*Input records*
╔══

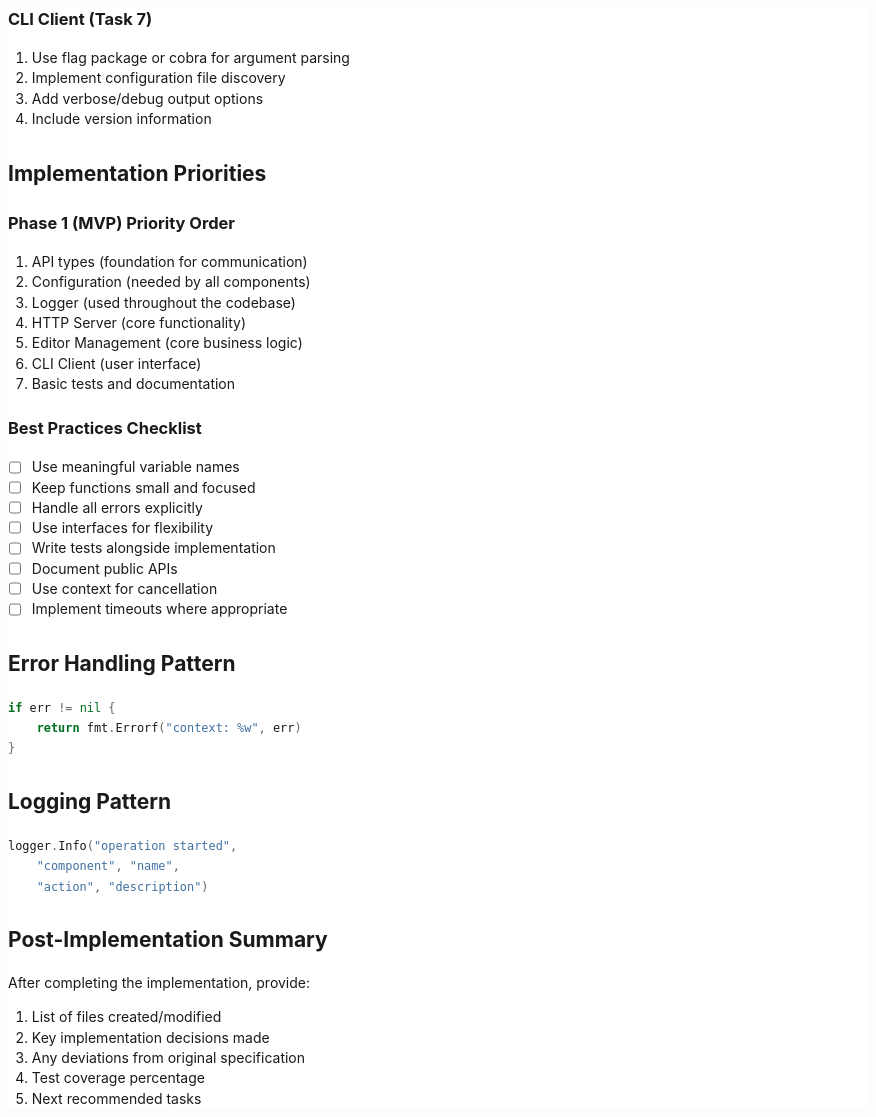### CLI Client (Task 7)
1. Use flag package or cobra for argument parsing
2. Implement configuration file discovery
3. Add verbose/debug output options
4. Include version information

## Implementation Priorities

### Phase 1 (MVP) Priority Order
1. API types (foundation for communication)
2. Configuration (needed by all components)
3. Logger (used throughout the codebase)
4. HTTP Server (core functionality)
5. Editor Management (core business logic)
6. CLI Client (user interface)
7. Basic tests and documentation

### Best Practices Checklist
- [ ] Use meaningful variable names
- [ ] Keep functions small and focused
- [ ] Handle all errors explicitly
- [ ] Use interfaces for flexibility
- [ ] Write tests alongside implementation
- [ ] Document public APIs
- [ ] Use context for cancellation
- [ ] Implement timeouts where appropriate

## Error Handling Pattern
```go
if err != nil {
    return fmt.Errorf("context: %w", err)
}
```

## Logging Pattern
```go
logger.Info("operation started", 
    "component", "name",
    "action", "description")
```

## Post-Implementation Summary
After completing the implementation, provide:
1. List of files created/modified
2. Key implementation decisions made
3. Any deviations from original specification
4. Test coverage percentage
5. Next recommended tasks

╚══
╔══

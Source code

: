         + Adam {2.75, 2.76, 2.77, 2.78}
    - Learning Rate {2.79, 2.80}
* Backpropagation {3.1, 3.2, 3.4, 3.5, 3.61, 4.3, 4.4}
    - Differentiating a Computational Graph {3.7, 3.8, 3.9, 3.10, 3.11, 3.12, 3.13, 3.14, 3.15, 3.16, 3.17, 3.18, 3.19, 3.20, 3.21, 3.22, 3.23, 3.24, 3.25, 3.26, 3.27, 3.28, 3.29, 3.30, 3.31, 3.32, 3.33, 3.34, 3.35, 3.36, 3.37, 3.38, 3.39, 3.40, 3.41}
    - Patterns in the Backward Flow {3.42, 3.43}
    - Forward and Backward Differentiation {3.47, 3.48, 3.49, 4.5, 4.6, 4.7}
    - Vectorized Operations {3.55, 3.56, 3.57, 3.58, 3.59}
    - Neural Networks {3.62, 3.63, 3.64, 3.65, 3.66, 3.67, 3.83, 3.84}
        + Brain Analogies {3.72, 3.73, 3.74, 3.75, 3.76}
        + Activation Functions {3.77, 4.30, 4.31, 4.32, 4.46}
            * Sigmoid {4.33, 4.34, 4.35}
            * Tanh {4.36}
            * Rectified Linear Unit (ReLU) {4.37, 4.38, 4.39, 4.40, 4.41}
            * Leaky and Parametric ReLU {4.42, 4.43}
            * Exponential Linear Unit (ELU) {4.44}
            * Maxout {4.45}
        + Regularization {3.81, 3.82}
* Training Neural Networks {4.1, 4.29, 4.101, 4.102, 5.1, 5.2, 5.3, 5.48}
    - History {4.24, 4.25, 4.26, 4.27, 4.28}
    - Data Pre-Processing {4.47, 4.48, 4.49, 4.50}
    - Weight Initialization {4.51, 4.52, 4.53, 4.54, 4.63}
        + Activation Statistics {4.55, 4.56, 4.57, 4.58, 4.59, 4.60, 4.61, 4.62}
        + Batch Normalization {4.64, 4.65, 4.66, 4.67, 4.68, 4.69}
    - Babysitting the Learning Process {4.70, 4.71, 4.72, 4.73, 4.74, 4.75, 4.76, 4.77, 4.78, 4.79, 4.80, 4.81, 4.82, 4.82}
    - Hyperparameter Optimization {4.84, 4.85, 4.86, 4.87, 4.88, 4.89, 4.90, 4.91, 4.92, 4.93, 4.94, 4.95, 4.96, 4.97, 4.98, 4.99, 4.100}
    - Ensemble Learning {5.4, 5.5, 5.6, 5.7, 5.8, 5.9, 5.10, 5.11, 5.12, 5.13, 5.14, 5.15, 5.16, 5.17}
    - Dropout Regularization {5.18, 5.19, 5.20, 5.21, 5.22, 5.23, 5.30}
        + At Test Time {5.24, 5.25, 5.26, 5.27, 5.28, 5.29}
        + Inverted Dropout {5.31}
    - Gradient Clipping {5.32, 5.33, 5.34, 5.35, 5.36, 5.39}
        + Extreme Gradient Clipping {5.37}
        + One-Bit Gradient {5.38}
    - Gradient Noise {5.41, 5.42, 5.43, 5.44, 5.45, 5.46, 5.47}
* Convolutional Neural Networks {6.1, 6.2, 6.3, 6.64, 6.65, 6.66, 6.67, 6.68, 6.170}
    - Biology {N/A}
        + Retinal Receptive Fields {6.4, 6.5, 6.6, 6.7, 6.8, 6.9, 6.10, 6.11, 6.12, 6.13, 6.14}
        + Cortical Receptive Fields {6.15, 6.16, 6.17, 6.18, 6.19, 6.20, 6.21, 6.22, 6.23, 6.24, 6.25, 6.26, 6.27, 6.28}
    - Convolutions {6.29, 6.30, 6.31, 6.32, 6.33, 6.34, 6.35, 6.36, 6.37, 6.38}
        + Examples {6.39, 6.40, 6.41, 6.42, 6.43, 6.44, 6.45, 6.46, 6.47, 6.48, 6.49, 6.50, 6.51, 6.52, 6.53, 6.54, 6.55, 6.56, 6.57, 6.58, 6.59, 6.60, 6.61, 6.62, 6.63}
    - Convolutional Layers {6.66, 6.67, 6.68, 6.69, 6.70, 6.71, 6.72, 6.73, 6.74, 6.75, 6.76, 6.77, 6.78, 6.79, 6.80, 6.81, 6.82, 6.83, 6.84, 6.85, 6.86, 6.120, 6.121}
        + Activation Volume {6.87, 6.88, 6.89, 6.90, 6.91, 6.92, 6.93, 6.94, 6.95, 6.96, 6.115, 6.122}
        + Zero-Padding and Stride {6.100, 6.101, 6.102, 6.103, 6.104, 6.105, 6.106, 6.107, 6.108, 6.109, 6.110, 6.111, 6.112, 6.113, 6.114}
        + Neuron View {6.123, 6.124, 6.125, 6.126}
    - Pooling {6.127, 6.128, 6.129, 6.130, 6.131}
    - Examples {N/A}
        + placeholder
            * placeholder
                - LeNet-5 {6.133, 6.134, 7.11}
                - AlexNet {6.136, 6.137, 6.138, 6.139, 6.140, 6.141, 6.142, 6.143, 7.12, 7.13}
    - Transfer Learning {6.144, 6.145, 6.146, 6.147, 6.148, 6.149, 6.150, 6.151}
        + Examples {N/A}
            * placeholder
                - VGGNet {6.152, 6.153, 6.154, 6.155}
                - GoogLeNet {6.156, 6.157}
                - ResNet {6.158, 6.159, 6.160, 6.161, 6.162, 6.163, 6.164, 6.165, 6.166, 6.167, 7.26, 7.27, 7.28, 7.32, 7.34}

╚══

*Problem description*
Wherever the word "Unit" appears in the data, return the whole line.

*Answer for the task*
            * Rectified Linear Unit (ReLU) {4.37, 4.38, 4.39, 4.40, 4.41}
            * Exponential Linear Unit (ELU) {4.44}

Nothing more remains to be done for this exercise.